[Task details]
How do the records below read from their first line through the line containing "4. 冗余：保存处理的消息，防止消息处理失败导致的数据丢失；"? Write those lines out exactly.

*** Begin section ***

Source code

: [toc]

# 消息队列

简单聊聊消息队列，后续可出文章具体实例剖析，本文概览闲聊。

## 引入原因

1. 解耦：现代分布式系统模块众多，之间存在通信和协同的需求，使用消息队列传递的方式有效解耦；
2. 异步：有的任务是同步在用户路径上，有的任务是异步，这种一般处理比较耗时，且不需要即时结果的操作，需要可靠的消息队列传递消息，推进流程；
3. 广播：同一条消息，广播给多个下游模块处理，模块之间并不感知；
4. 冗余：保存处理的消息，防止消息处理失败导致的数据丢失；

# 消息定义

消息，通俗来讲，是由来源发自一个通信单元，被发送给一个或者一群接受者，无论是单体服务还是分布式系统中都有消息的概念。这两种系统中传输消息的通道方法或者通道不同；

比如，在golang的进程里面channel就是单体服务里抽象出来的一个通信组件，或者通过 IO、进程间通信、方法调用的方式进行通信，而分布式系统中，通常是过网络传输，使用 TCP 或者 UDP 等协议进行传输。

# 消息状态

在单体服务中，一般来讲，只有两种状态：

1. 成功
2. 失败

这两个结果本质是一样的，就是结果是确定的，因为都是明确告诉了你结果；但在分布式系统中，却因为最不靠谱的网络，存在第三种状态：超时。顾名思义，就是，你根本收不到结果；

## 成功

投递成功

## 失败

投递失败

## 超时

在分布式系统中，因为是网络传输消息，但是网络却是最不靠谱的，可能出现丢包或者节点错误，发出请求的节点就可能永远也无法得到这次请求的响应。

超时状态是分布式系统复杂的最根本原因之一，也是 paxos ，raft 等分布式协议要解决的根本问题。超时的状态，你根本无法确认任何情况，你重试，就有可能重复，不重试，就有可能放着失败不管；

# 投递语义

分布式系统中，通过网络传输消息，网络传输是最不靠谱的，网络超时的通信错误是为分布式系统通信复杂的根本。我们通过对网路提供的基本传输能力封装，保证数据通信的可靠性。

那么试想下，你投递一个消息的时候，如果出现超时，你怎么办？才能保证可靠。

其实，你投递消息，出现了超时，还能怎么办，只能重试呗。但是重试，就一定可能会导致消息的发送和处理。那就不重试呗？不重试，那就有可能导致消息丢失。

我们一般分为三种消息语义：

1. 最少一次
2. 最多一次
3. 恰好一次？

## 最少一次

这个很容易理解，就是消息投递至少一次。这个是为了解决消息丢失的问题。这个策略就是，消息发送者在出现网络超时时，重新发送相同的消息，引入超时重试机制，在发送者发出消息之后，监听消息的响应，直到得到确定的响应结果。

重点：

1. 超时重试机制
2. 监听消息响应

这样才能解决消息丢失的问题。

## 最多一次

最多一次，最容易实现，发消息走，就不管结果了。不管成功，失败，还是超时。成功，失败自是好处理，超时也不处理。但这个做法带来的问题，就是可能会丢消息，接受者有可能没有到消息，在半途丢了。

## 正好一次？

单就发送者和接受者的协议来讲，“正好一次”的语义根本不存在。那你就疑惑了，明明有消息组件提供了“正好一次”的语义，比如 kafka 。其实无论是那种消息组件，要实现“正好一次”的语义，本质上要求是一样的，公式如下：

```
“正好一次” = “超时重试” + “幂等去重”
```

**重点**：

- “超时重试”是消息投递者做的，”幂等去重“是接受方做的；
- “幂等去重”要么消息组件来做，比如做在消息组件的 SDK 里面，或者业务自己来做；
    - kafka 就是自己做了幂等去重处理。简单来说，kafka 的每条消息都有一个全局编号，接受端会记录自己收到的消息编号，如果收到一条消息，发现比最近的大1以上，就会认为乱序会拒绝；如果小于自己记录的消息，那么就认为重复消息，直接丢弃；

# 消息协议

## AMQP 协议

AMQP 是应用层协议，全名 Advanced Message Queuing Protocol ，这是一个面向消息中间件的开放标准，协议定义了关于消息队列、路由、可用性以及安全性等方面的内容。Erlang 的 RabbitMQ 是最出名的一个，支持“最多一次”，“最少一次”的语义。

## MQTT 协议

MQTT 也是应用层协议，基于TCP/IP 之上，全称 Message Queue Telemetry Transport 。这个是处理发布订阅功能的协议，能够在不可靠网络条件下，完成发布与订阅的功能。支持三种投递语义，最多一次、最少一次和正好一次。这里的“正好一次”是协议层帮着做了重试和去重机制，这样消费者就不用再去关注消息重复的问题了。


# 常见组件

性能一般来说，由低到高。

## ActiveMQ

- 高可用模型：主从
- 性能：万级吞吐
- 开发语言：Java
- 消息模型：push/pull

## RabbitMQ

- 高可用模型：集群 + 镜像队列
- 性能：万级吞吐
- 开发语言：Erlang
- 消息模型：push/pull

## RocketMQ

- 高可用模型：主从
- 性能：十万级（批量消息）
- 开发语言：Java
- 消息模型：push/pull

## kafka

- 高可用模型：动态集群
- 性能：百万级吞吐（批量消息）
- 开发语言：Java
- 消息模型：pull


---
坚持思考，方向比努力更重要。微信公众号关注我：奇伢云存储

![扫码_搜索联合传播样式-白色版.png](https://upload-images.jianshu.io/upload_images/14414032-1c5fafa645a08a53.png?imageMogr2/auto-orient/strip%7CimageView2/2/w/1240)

*** End section ***

[Exercise solution]
Source code

: [toc]

# 消息队列

简单聊聊消息队列，后续可出文章具体实例剖析，本文概览闲聊。

## 引入原因

1. 解耦：现代分布式系统模块众多，之间存在通信和协同的需求，使用消息队列传递的方式有效解耦；
2. 异步：有的任务是同步在用户路径上，有的任务是异步，这种一般处理比较耗时，且不需要即时结果的操作，需要可靠的消息队列传递消息，推进流程；
3. 广播：同一条消息，广播给多个下游模块处理，模块之间并不感知；
4. 冗余：保存处理的消息，防止消息处理失败导致的数据丢失；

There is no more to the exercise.